Extracted data section start
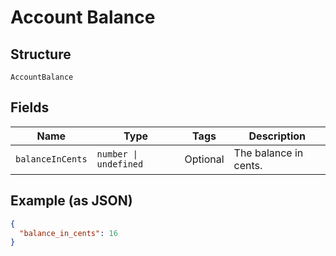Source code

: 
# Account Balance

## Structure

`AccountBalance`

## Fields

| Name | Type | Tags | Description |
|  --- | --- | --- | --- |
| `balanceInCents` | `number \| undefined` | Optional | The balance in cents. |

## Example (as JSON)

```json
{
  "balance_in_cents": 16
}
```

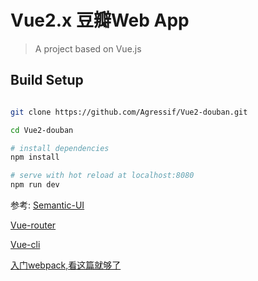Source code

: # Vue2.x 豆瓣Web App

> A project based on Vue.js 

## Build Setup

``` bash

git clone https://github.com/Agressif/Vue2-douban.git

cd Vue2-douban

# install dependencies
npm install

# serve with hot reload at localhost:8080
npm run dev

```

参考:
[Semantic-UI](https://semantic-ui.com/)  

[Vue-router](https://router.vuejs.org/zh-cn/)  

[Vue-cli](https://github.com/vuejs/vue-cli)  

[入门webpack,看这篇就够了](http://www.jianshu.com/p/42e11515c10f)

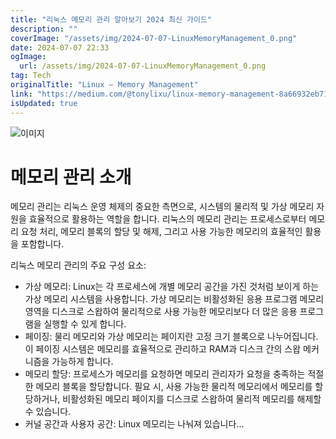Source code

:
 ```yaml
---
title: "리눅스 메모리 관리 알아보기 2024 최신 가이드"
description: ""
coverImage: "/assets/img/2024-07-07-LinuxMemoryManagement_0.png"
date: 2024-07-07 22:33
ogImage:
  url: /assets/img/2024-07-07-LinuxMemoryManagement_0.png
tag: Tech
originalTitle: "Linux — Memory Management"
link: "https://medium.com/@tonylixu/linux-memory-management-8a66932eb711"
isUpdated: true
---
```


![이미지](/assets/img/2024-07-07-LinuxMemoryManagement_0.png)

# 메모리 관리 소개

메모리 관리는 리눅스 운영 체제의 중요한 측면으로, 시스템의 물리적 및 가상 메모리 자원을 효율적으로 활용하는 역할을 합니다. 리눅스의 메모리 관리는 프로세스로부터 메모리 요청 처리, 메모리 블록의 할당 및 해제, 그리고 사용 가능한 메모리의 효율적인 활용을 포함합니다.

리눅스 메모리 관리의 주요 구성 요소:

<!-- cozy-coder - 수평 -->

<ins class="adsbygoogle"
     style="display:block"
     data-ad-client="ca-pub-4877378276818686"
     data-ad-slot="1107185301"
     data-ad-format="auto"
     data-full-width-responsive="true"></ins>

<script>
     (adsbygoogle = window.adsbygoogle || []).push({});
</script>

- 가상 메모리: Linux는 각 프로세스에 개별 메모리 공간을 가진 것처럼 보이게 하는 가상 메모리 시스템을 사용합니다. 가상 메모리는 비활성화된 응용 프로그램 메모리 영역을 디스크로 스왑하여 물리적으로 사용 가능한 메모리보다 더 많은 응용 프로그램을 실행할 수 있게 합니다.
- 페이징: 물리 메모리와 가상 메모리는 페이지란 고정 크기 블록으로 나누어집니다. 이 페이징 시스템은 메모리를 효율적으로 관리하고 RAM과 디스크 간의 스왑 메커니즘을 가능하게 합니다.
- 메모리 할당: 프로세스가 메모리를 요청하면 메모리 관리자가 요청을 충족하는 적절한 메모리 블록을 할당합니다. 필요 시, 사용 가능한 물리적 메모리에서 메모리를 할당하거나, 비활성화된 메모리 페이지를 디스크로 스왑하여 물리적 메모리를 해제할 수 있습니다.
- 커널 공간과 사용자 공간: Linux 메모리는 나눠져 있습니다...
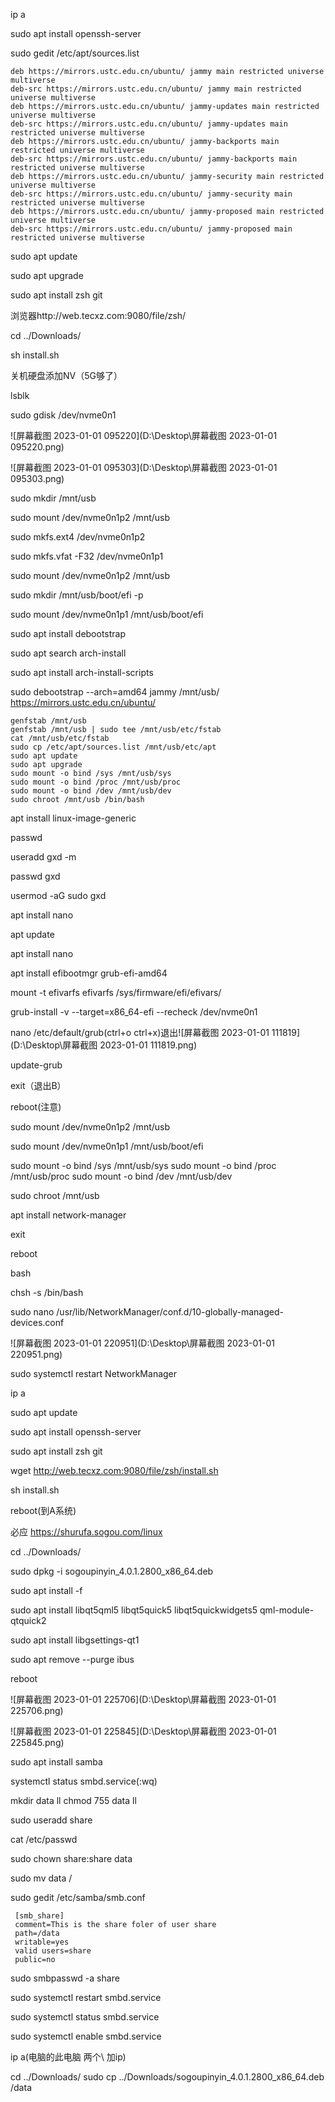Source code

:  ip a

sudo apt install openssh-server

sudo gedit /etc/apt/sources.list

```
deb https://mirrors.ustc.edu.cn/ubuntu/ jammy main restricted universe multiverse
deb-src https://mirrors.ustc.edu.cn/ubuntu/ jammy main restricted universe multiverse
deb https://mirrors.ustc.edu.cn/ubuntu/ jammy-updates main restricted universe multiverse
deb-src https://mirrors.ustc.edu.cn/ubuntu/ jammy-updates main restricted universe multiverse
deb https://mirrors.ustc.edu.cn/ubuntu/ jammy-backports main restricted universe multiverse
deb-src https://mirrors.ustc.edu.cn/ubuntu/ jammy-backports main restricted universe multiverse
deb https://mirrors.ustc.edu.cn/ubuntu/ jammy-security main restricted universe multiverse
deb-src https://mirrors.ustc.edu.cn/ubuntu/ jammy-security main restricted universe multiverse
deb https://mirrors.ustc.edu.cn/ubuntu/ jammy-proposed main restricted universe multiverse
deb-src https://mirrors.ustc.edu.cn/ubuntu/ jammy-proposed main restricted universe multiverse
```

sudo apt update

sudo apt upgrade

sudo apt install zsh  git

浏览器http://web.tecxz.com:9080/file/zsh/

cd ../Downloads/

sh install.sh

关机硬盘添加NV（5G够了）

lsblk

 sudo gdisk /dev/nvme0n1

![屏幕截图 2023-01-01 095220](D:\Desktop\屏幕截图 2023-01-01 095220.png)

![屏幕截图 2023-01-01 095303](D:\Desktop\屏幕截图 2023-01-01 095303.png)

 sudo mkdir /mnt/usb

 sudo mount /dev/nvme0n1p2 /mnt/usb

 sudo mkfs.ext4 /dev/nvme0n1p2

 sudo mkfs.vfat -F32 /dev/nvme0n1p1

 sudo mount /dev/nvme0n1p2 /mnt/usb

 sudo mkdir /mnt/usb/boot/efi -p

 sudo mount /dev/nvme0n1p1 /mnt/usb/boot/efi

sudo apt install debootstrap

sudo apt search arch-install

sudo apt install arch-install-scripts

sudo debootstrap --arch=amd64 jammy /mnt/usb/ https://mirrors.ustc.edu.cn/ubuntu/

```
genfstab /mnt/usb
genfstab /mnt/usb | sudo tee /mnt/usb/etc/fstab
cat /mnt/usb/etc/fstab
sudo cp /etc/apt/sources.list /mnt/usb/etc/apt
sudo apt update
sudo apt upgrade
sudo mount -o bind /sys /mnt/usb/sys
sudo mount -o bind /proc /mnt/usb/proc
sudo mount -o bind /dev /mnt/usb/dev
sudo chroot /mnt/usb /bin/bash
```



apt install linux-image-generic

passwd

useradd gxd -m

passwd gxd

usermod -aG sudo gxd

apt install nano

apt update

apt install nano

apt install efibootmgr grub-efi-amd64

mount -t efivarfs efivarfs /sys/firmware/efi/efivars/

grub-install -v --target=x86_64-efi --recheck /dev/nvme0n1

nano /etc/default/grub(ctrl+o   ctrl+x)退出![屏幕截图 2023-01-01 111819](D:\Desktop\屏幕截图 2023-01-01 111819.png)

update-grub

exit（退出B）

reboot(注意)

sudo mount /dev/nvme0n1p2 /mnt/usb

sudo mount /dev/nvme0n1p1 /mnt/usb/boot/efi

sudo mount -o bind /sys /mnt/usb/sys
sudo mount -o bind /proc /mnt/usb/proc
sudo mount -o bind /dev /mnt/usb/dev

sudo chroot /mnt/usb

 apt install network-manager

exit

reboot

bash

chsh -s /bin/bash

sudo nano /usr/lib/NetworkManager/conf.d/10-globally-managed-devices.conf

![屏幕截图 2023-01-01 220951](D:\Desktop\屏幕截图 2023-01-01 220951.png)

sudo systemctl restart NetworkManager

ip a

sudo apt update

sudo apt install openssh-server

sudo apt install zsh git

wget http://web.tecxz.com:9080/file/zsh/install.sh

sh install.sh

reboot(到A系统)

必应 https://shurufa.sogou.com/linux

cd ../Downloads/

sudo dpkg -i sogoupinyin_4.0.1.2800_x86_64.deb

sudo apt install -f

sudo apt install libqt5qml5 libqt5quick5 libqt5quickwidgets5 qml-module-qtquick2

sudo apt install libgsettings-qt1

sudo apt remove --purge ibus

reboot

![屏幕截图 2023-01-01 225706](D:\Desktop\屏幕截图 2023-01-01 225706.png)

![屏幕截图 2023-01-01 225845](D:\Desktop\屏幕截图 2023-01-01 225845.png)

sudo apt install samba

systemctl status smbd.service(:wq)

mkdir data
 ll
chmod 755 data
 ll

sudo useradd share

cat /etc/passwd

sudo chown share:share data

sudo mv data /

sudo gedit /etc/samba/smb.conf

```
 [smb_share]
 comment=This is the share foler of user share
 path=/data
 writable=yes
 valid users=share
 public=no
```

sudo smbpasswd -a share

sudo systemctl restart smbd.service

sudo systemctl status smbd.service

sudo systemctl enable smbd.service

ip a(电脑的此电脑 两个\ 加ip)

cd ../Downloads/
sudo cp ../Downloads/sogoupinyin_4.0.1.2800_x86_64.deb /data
Extracted data section end
What the task asks: Scan the data, and report each line that uses the word "메모리를".

Written solution:
- 페이징: 물리 메모리와 가상 메모리는 페이지란 고정 크기 블록으로 나누어집니다. 이 페이징 시스템은 메모리를 효율적으로 관리하고 RAM과 디스크 간의 스왑 메커니즘을 가능하게 합니다.
- 메모리 할당: 프로세스가 메모리를 요청하면 메모리 관리자가 요청을 충족하는 적절한 메모리 블록을 할당합니다. 필요 시, 사용 가능한 물리적 메모리에서 메모리를 할당하거나, 비활성화된 메모리 페이지를 디스크로 스왑하여 물리적 메모리를 해제할 수 있습니다.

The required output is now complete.